If you have ever been a part of a religious group that believed that they had the corner market on the right-ness, you get this question. Because I know that most of my readers are coming with a basis of a Christian perspective, I want to start in that territory. Even within the fractured Christian church, we find vastly different approaches to the correct faith. Not only can we not agree that one denomination (or non-denomination) has it correct, but even within churches of the same theological pathway, there is the rightER way. Just ask my Church of Christ and Baptist friends. Because there is Baptist and then there is Southern Baptist. There is the “progressive” CofC that shows videos with music and then there are the ones where salvation is deeply tied to all the rules. Friends, we have plenty of this within our own bubble.
Growing up as a United Methodist, there were many in other denominational circles that fully believed that I did not understand the real meat of giving my heart to Jesus. I came to that awareness at an early age. Somehow I was ok with this differing reality within the confines of the Jesus camp. But something began to happen as my circle broadened. I remember being invited to my first Bat Mitzvah. Upon receiving the invitation, the questions began. What does this mean? Why do some religions have different traditions? Why do they get a big party?
And then the harder questions. Wait. Just. A. Second. If they don’t believe what we believe about Jesus…then what happens…eternally? To an 8th grade heart this unthinkable. And then came the questions of other faiths. What about my Muslim friends and those that belong to churches that do not believe in the Trinity? What about my Mormon friends and those that have no faith at all. AAAANNND THE CHILDREN IN SMALL REMOTE VILLAGES THAT HAVE NEVER HAD AN AMERICAN MISSIONARY VISIT? If you have run in the Evangelical Christian world and simultaneously have a compassionate heart, you know this spiral. And you probably know the answer that I was given. I swallowed this for many years. I wore it as a badge of successful faithfulness. I knew something that all of these poor people did not and for that I would be in paradise and they in eternal torment. Because, Jesus.

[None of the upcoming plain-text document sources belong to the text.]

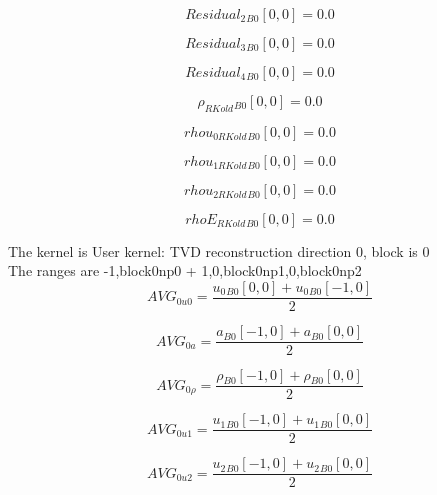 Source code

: \documentclass{article}
\begin{document}
\begin{dmath}{Residual_{2}{_{B0}}}[{0,0}] = 0.0\end{dmath}

\begin{dmath}{Residual_{3}{_{B0}}}[{0,0}] = 0.0\end{dmath}

\begin{dmath}{Residual_{4}{_{B0}}}[{0,0}] = 0.0\end{dmath}

\begin{dmath}{\rho_{RKold}{_{B0}}}[{0,0}] = 0.0\end{dmath}

\begin{dmath}{rhou_{0 RKold}{_{B0}}}[{0,0}] = 0.0\end{dmath}

\begin{dmath}{rhou_{1 RKold}{_{B0}}}[{0,0}] = 0.0\end{dmath}

\begin{dmath}{rhou_{2 RKold}{_{B0}}}[{0,0}] = 0.0\end{dmath}

\begin{dmath}{rhoE_{RKold}{_{B0}}}[{0,0}] = 0.0\end{dmath}

\noindent The kernel is User kernel: TVD reconstruction direction 0, block is 0\\\noindent The ranges are -1,block0np0 + 1,0,block0np1,0,block0np2\\\begin{dmath}AVG_{0 u0} = \frac{{u_{0}{_{B0}}}[{0,0}] + {u_{0}{_{B0}}}[{-1,0}]}{2}\end{dmath}

\begin{dmath}AVG_{0 a} = \frac{{a{_{B0}}}[{-1,0}] + {a{_{B0}}}[{0,0}]}{2}\end{dmath}

\begin{dmath}AVG_{0 \rho} = \frac{{\rho{_{B0}}}[{-1,0}] + {\rho{_{B0}}}[{0,0}]}{2}\end{dmath}

\begin{dmath}AVG_{0 u1} = \frac{{u_{1}{_{B0}}}[{-1,0}] + {u_{1}{_{B0}}}[{0,0}]}{2}\end{dmath}

\begin{dmath}AVG_{0 u2} = \frac{{u_{2}{_{B0}}}[{-1,0}] + {u_{2}{_{B0}}}[{0,0}]}{2}\end{dmath}
\end{document}
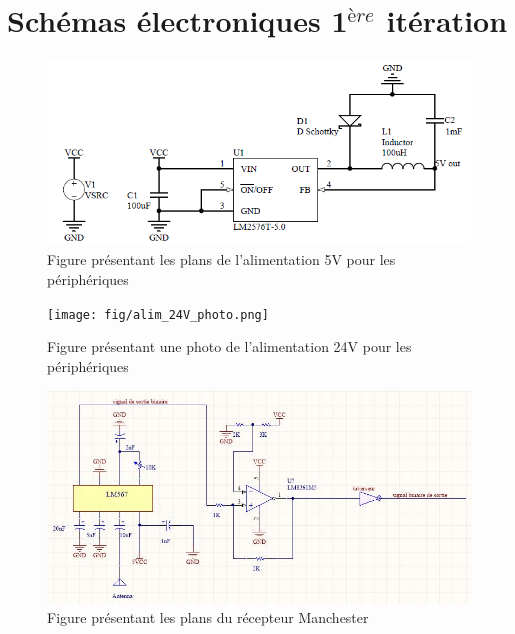 


\chapter{Schémas électroniques 1$^{ère}$ itération}
\label{electronics}

\begin{figure}[htbp]
\centering
\includegraphics[scale=0.5]{fig/alim_5V.png}
\caption{Figure présentant les plans de l'alimentation 5V pour les périphériques}
\label{fig:alim5V}
\end{figure}

\begin{figure}[htbp]
\centering
\texttt{[image: fig/alim\_24V\_photo.png]}
\caption{Figure présentant une photo de l'alimentation 24V pour les périphériques}
\label{fig:alim24Vphoto}
\end{figure}

\begin{figure}[htbp]
\centering
\includegraphics[scale=0.5]{fig/circuit_manchester.jpg}
\caption{Figure présentant les plans du récepteur Manchester}
\label{fig:manchester}
\end{figure}

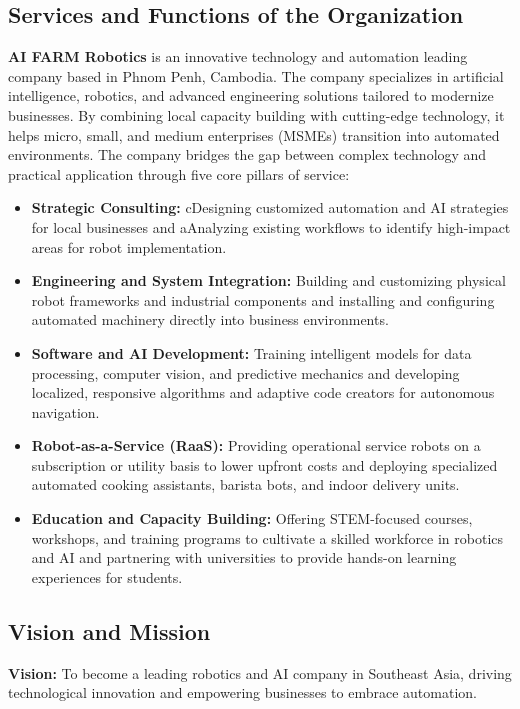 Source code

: \subsection{Services and Functions of the Organization}

\textbf{AI FARM Robotics} is an innovative technology and automation leading company based in Phnom Penh, Cambodia. The company specializes in artificial intelligence, robotics, and advanced engineering solutions tailored to modernize businesses. By combining local capacity building with cutting-edge technology, it helps micro, small, and medium enterprises (MSMEs) transition into automated environments. The company bridges the gap between complex technology and practical application through five core pillars of service:

\begin{itemize}
    \item \textbf{Strategic Consulting:} cDesigning customized automation and AI strategies for local businesses and aAnalyzing existing workflows to identify high-impact areas for robot implementation.
    \item \textbf{Engineering and System Integration:} Building and customizing physical robot frameworks and industrial components and installing and configuring automated machinery directly into business environments.
    \item \textbf{Software and AI Development:} Training intelligent models for data processing, computer vision, and predictive mechanics and developing localized, responsive algorithms and adaptive code creators for autonomous navigation.
    \item \textbf{Robot-as-a-Service (RaaS):} Providing operational service robots on a subscription or utility basis to lower upfront costs and deploying specialized automated cooking assistants, barista bots, and indoor delivery units.
    \item \textbf{Education and Capacity Building:} Offering STEM-focused courses, workshops, and training programs to cultivate a skilled workforce in robotics and AI and partnering with universities to provide hands-on learning experiences for students.
\end{itemize}

\subsection{Vision and Mission}

\textbf{Vision:} To become a leading robotics and AI company in Southeast Asia, driving technological innovation and empowering businesses to embrace automation.

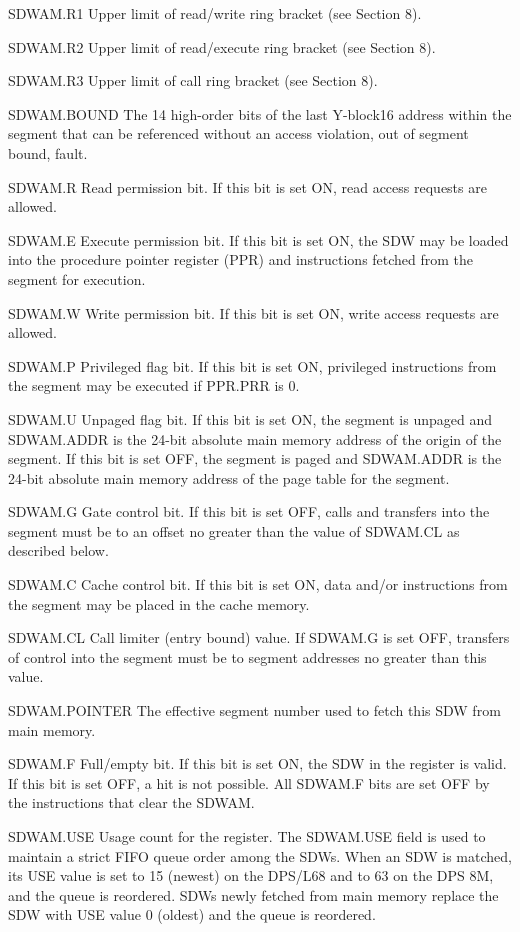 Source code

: SDWAM.R1 Upper limit of read/write ring bracket (see Section 8).

SDWAM.R2 Upper limit of read/execute ring bracket (see Section 8).

SDWAM.R3 Upper limit of call ring bracket (see Section 8).

SDWAM.BOUND The 14 high-order bits of the last Y-block16 address within the
segment that can be referenced without an access violation, out of segment
bound, fault.

SDWAM.R Read permission bit. If this bit is set ON, read access requests are
allowed.

SDWAM.E Execute permission bit. If this bit is set ON, the SDW may be loaded
into the procedure pointer register (PPR) and instructions fetched from the
segment for execution.

SDWAM.W Write permission bit. If this bit is set ON, write access requests are
allowed.

SDWAM.P Privileged flag bit. If this bit is set ON, privileged instructions
from the segment may be executed if PPR.PRR is 0.

SDWAM.U Unpaged flag bit. If this bit is set ON, the segment is unpaged and
SDWAM.ADDR is the 24-bit absolute main memory address of the origin of the
segment. If this bit is set OFF, the segment is paged and SDWAM.ADDR is the
24-bit absolute main memory address of the page table for the segment.

SDWAM.G Gate control bit. If this bit is set OFF, calls and transfers into the
segment must be to an offset no greater than the value of SDWAM.CL as described
below.

SDWAM.C Cache control bit. If this bit is set ON, data and/or instructions from
the segment may be placed in the cache memory.

SDWAM.CL Call limiter (entry bound) value. If SDWAM.G is set OFF, transfers of
control into the segment must be to segment addresses no greater than this
value.

SDWAM.POINTER The effective segment number used to fetch this SDW from main
memory.

SDWAM.F Full/empty bit. If this bit is set ON, the SDW in the register is
valid.  If this bit is set OFF, a hit is not possible. All SDWAM.F bits are set
OFF by the instructions that clear the SDWAM.

SDWAM.USE Usage count for the register. The SDWAM.USE field is used to maintain
a strict FIFO queue order among the SDWs. When an SDW is matched, its USE value
is set to 15 (newest) on the DPS/L68 and to 63 on the DPS 8M, and the queue is
reordered. SDWs newly fetched from main memory replace the SDW with USE value 0
(oldest) and the queue is reordered.

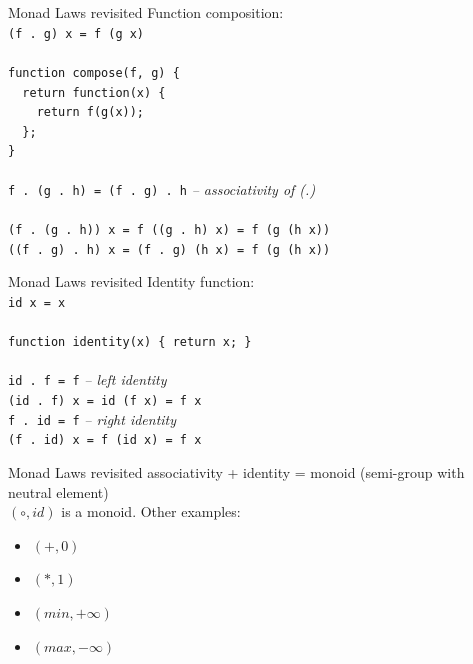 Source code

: \documentclass{beamer}
\begin{document}
\begin{frame}{Monad Laws revisited}
  Function composition: \\ \pause
  \texttt{(f\ .\ g) x = f (g x)} \\ \pause
  \ \\
  \texttt{function compose(f, g) \{ \\
    \ \ return function(x) \{ \\
    \ \ \ \ return f(g(x)); \\
    \ \ \}; \\
    \} } \\ \pause
  \ \\
  \texttt{f\ .\ (g\ .\ h) = (f\ .\ g)\ .\ h}
  \pause \textit{-- associativity of (.)} \\ \pause
  \ \\
  \texttt{(f\ .\ (g\ .\ h)) x \pause = f ((g\ .\ h) x) \pause = f (g (h x))} \\ \pause
  \texttt{((f\ .\ g)\ .\ h) x \pause = (f\ .\ g) (h x) \pause = f (g (h x))} 
  
\end{frame}

\begin{frame}{Monad Laws revisited}
  Identity function: \\ \pause
  \texttt{id x = x} \\ \pause
  \ \\
  \texttt{function identity(x) \{ return x; \}} \\ \pause
  \ \\
  \texttt{id\ .\ f = f} \pause \textit{-- left identity} \\ \pause
  \texttt{(id\ .\ f) x \pause = id (f x) \pause = f x} \\ \pause
  \texttt{f\ .\ id = f} \pause \textit{-- right identity} \\ \pause
  \texttt{(f\ .\ id) x \pause = f (id x) \pause = f x}
\end{frame}

\begin{frame}{Monad Laws revisited}
  associativity + identity = monoid \pause (semi-group with neutral element) \\
  $(\circ, id)$ is a monoid. Other examples:\pause
  \begin{itemize}
  \item $(+, 0)$ \pause
  \item $(*, 1)$ \pause
  \item $(min, +\infty)$ \pause
  \item $(max, -\infty)$
  \end{itemize}
\end{frame}
\end{document}

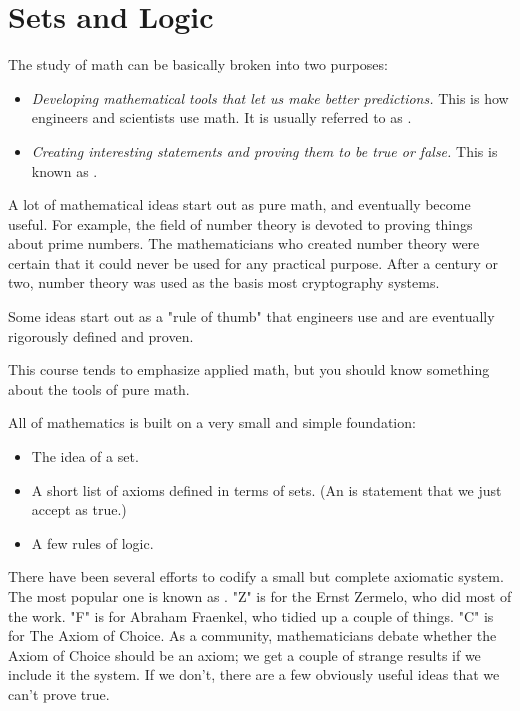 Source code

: \chapter{Sets and Logic}

The study of math can be basically broken into two purposes:
\begin{itemize}
\item \textit{Developing mathematical tools that let us make better predictions.}  This is how engineers and scientists use math.  It is usually referred to as .
\item \textit{Creating interesting statements and proving them to be true or false.}  This is known as .
\end{itemize}

A lot of mathematical ideas start out as pure math, and eventually
become useful.  For example, the field of number theory is devoted to
proving things about prime numbers.  The mathematicians who created
number theory were certain that it could never be used for any
practical purpose.  After a century or two, number theory was used as
the basis most cryptography systems.

Some ideas start out as a "rule of thumb" that engineers use and are
eventually rigorously defined and proven.

This course tends to emphasize applied math, but you should know
something about the tools of pure math.

All of mathematics is built on a very small and simple foundation:
\begin{itemize}
\item The idea of a set.
\item A short list of axioms defined in terms of sets. (An  is statement that we just accept as true.)
\item A few rules of logic.
\end{itemize}

There have been several efforts to codify a small but complete
axiomatic system. The most popular one is known as .  "Z"
is for the Ernst Zermelo, who did most of the work.  "F" is for
Abraham Fraenkel, who tidied up a couple of things. "C" is for The
Axiom of Choice.  As a community, mathematicians debate whether the
Axiom of Choice should be an axiom; we get a couple of strange results
if we include it the system.  If we don't, there are a few obviously
useful ideas that we can't prove true.

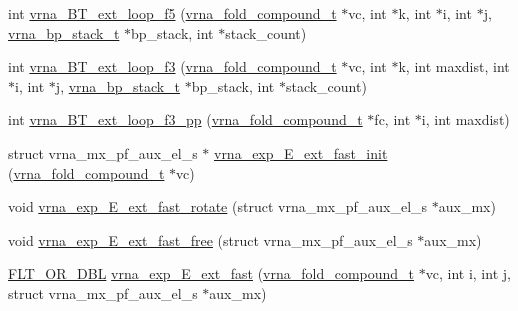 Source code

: \begin{DoxyCompactItemize}
int \mbox{\hyperlink{group__loops_ga55074e49f49ac4cd71395b1bb7a35f5b}{vrna\+\_\+\+B\+T\+\_\+ext\+\_\+loop\+\_\+f5}} (\mbox{\hyperlink{group__fold__compound_ga1b0cef17fd40466cef5968eaeeff6166}{vrna\+\_\+fold\+\_\+compound\+\_\+t}} $\ast$vc, int $\ast$k, int $\ast$i, int $\ast$j, \mbox{\hyperlink{group__data__structures_gaa651bda42e7692f08cb603cd6834b0ee}{vrna\+\_\+bp\+\_\+stack\+\_\+t}} $\ast$bp\+\_\+stack, int $\ast$stack\+\_\+count)
\item 
int \mbox{\hyperlink{group__loops_gaf80500114aa4eed8f9dba1e98a1056a7}{vrna\+\_\+\+B\+T\+\_\+ext\+\_\+loop\+\_\+f3}} (\mbox{\hyperlink{group__fold__compound_ga1b0cef17fd40466cef5968eaeeff6166}{vrna\+\_\+fold\+\_\+compound\+\_\+t}} $\ast$vc, int $\ast$k, int maxdist, int $\ast$i, int $\ast$j, \mbox{\hyperlink{group__data__structures_gaa651bda42e7692f08cb603cd6834b0ee}{vrna\+\_\+bp\+\_\+stack\+\_\+t}} $\ast$bp\+\_\+stack, int $\ast$stack\+\_\+count)
\item 
int \mbox{\hyperlink{group__loops_gaf5360c7f7f85f5d557592a3336bef945}{vrna\+\_\+\+B\+T\+\_\+ext\+\_\+loop\+\_\+f3\+\_\+pp}} (\mbox{\hyperlink{group__fold__compound_ga1b0cef17fd40466cef5968eaeeff6166}{vrna\+\_\+fold\+\_\+compound\+\_\+t}} $\ast$fc, int $\ast$i, int maxdist)
\item 
struct vrna\+\_\+mx\+\_\+pf\+\_\+aux\+\_\+el\+\_\+s $\ast$ \mbox{\hyperlink{group__loops_ga3da479a5c627d50530d81f028c181731}{vrna\+\_\+exp\+\_\+\+E\+\_\+ext\+\_\+fast\+\_\+init}} (\mbox{\hyperlink{group__fold__compound_ga1b0cef17fd40466cef5968eaeeff6166}{vrna\+\_\+fold\+\_\+compound\+\_\+t}} $\ast$vc)
\item 
void \mbox{\hyperlink{group__loops_gabe4ed7e3d6152a3b9db4e4ed762aa1ba}{vrna\+\_\+exp\+\_\+\+E\+\_\+ext\+\_\+fast\+\_\+rotate}} (struct vrna\+\_\+mx\+\_\+pf\+\_\+aux\+\_\+el\+\_\+s $\ast$aux\+\_\+mx)
\item 
void \mbox{\hyperlink{group__loops_ga4357b7937f1b840f063e44b859332f98}{vrna\+\_\+exp\+\_\+\+E\+\_\+ext\+\_\+fast\+\_\+free}} (struct vrna\+\_\+mx\+\_\+pf\+\_\+aux\+\_\+el\+\_\+s $\ast$aux\+\_\+mx)
\item 
\mbox{\hyperlink{group__data__structures_ga31125aeace516926bf7f251f759b6126}{F\+L\+T\+\_\+\+O\+R\+\_\+\+D\+BL}} \mbox{\hyperlink{group__loops_ga1c40acdc5e007f72d37a404127e9bcfb}{vrna\+\_\+exp\+\_\+\+E\+\_\+ext\+\_\+fast}} (\mbox{\hyperlink{group__fold__compound_ga1b0cef17fd40466cef5968eaeeff6166}{vrna\+\_\+fold\+\_\+compound\+\_\+t}} $\ast$vc, int i, int j, struct vrna\+\_\+mx\+\_\+pf\+\_\+aux\+\_\+el\+\_\+s $\ast$aux\+\_\+mx)
\item 

\end{DoxyCompactItemize}
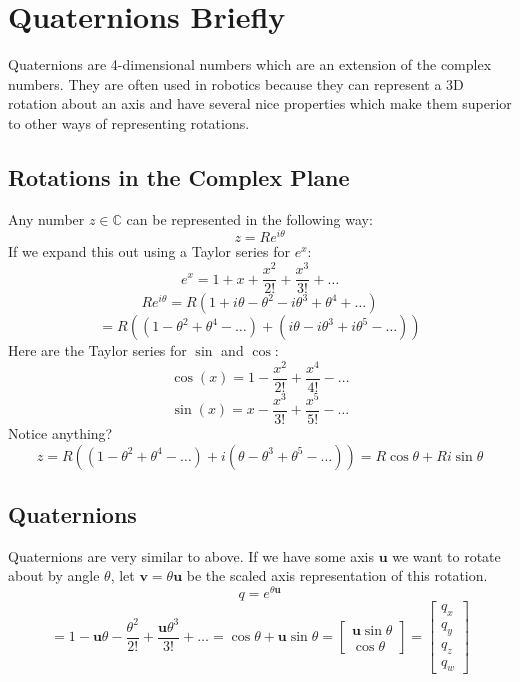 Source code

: \documentclass[11pt]{article}
\newcommand{\C}{\mathbb{C}}
\renewcommand{\vec}[1]{\mathbf{#1}}
\begin{document}
\section{Quaternions Briefly}
Quaternions are 4-dimensional numbers which are an extension of the complex numbers. They are often used in robotics because they can represent a 3D rotation about an axis and have several nice properties which make them superior to other ways of representing rotations.

\subsection{Rotations in the Complex Plane}
Any number $z \in \C$ can be represented in the following way:
$$z = Re^{i\theta}$$
If we expand this out using a Taylor series for $e^x$:
$$e^x = 1 + x + \frac{x^2}{2!} + \frac{x^3}{3!} + \dots$$
$$Re^{i\theta} = R(1 + i\theta - \theta^2 -i\theta^3 + \theta^4 + \dots)$$
$$ = R((1 - \theta^2 + \theta^4 - \dots) + (i\theta - i\theta^3 + i\theta^5 - \dots))$$
Here are the Taylor series for $\sin$ and $\cos$:
$$\cos(x) = 1 - \frac{x^2}{2!} + \frac{x^4}{4!} - \dots$$
$$\sin(x) = x - \frac{x^3}{3!} + \frac{x^5}{5!} - \dots$$
Notice anything?
$$z = R((1 - \theta^2 + \theta^4 - \dots) + i(\theta - \theta^3 + \theta^5 - \dots)) = R\cos\theta + Ri\sin\theta$$
\begin{center}

\end{center}

\subsection{Quaternions}
Quaternions are very similar to above. If we have some axis $\vec{u}$ we want to rotate about by angle $\theta$, let $\vec{v} = \theta\vec{u}$ be the scaled axis representation of this rotation.
$$q = e^{\theta\vec{u}}$$
$$= 1 - \vec{u}\theta - \frac{\theta^2}{2!} + \frac{\vec{u}\theta^3}{3!} + \dots = \cos\theta + \vec{u}\sin\theta = \begin{bmatrix}
\vec{u}\sin\theta\\
\cos\theta
\end{bmatrix} = \begin{bmatrix}
q_x\\ q_y\\ q_z\\ q_w
\end{bmatrix}$$
\end{document}
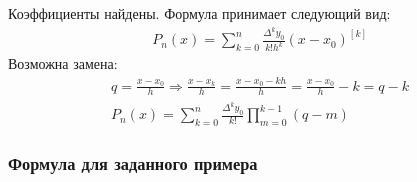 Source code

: Коэффициенты найдены. Формула принимает следующий вид:
\begin{align}
	P_n(x) = \sum_{k=0}^n \frac{\Delta^k y_0}{k!h^k} (x-x_0)^{[k]}
\end{align}
Возможна замена:
\begin{align}
	q = \frac{x-x_0}{h} \Longrightarrow \frac{x-x_k}{h} = \frac{x-x_0-kh}{h} = \frac{x-x_0}{h} - k = q - k \\
	P_n(x) = \sum_{k=0}^n \frac{\Delta^k y_0}{k!}\prod_{m=0}^{k-1}(q-m)
\end{align}
\subsubsection{Формула для заданного примера}


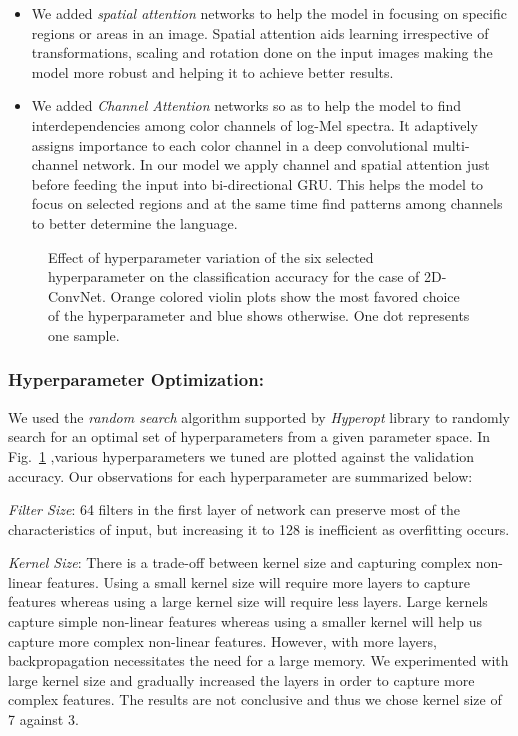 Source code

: \documentclass[runningheads]{llncs}
\begin{document}
\begin{itemize}
 \item We added \emph{spatial attention} \cite{chen2017sca} networks to help the model in focusing on specific regions or areas in an image. Spatial attention aids learning irrespective of transformations, scaling and rotation done on the input images making the model more robust and helping it to achieve better results.
 
 \item We added \emph{Channel Attention} networks so as to help the model to find interdependencies among color channels of log-Mel spectra. It adaptively assigns importance to each color channel in a deep convolutional multi-channel network. In our model we apply channel and spatial attention just before feeding the input into bi-directional GRU. This helps the model to focus on selected regions and at the same time find patterns among channels to better determine the language.
\end{itemize}
 
\begin{figure}
 \centering
 \setlength{\belowcaptionskip}{-33pt}
 \caption {Effect of hyperparameter variation of the six selected hyperparameter on the  classification accuracy for the case of 2D-ConvNet. Orange colored violin plots show the most favored choice of the hyperparameter and blue shows otherwise. One dot represents one sample.}
 \label{fig:2dcnn}
\end{figure}

 \subsubsection{Hyperparameter Optimization:} We used the \emph{random search} algorithm supported by \emph{Hyperopt} \cite{bergstra2013making} library to randomly search for an optimal set of hyperparameters from a given parameter space. In Fig.~\ref{fig:2dcnn} ,various hyperparameters we tuned are plotted against the validation accuracy. Our observations for each hyperparameter are summarized below:

 \emph{Filter Size}: 64 filters in the first layer of network can preserve most of the characteristics of input, but increasing it to 128 is inefficient as overfitting occurs.

 \emph{Kernel Size}: There is a trade-off between kernel size and capturing complex non-linear features. Using a small kernel size will require more layers to capture features whereas using a large kernel size will require less layers. Large kernels capture simple non-linear features whereas using a smaller kernel will help us capture more complex non-linear features. However, with more layers, backpropagation necessitates the need for a large memory. We experimented with large kernel size and gradually increased the layers in order to capture more complex features. The results are not conclusive and thus we chose kernel size of 7 against 3.
\end{document}
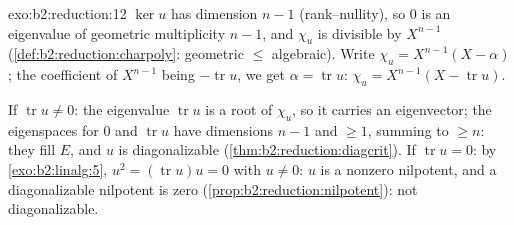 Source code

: \begin{solution}{exo:b2:reduction:12}
$\ker u$ has dimension $n - 1$ (rank--nullity), so $0$ is an
eigenvalue of geometric multiplicity $n - 1$, and $\chi_u$ is
divisible by $X^{n-1}$
(\cref{def:b2:reduction:charpoly}: geometric $\leq$ algebraic).
Write $\chi_u = X^{n-1}(X - \alpha)$; the coefficient of
$X^{n-1}$ being $-\operatorname{tr} u$, we get $\alpha =
\operatorname{tr} u$: $\chi_u = X^{n-1}(X - \operatorname{tr}
u)$.

If $\operatorname{tr} u \neq 0$: the eigenvalue
$\operatorname{tr} u$ is a root of $\chi_u$, so it carries an
eigenvector; the eigenspaces for $0$ and $\operatorname{tr} u$
have dimensions $n - 1$ and $\geq 1$, summing to $\geq n$: they
fill $E$, and $u$ is diagonalizable
(\cref{thm:b2:reduction:diagcrit}). If $\operatorname{tr} u = 0$:
by \cref{exo:b2:linalg:5}, $u^2 = (\operatorname{tr} u)u = 0$
with $u \neq 0$: $u$ is a nonzero nilpotent, and a diagonalizable
nilpotent is zero (\cref{prop:b2:reduction:nilpotent}): not
diagonalizable.
\end{solution}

This is such a black and white issue in the core tenants of modern faith. But what about the historical faith? Jesus clearly taught that he was the incarnation of the Divine. Within the beliefs about the reason for the death and significance of the resurrection of Jesus, the Church has a wide road of varying postures. I love studying the modernization of the Church because one thing is continual, even from the early moments of creation: God is up to something new. God’s very nature is expansive and generous. At the very heart of this bigger, more encompassing love is the person of Jesus. As someone who believes that with my entire being, it is very hard for me to reconcile that a certain way of believing about Jesus became the defining point of separation between the in and the out.
The more that I have worked to understand the heart of the biggest of the biggies – of ‘in or out’- for most Christians, the more I go back to the understandings of the ancient Christians. I grew up with penal substitutionary atonement as the primary basis for all eternal implications. The more I study the ancient church, the more that I have come to understand that this theory (and that’s what it is!) is a modern one. Much like the other conversations that we have had the past few days, I am not here to convince you that I am right. I actually think that is where most Christians get it wrong.
The non-religious world couldn’t care less what those of us that enjoy huddling together in holy houses expouse as “good” theology. They really don’t care. At all. If anything our continual drum beat of unwillingness to ask a question is off putting and door closing. My peace with this question has come through years of asking the hardest of the hard questions. It has required listening and reading and digesting. It has required being uncomfortable and not knowing. None of which, for the record, do I love to do. It is not comfortable. It is not easy. But I have done it.
With that work, I have landed in this place. “Right” implies that there is a “wrong.” I am not qualified for the job of judgement on the issues of all knowing spiritual insight. Without God’s job description (which, by the way, none of us have) I think it is high time that we get out of the business of absolutes. What I know, FOR ME, is that I can see the love of God in the person of Jesus. I do not, however hold tightly to the ideas of atonement that I was taught for many years. I have embraced a generous and open faith, one that aligns much more closely to the ancient Orthodox and early believers. To answer these questions is to awaken more than 2,000 years of complex doctrine and thought, much of which, I believe dilutes and confuses the deep message and hope and restoration that is found in Christ. So that’s where I am going to camp out. I’m pitching my tent in tremendous love and overwhelming grace. I’m majoring in the welcoming of questions and the ability to trust that no human constraint, theory or idea can embody all that is the Knowing. I’m setting a bigger table.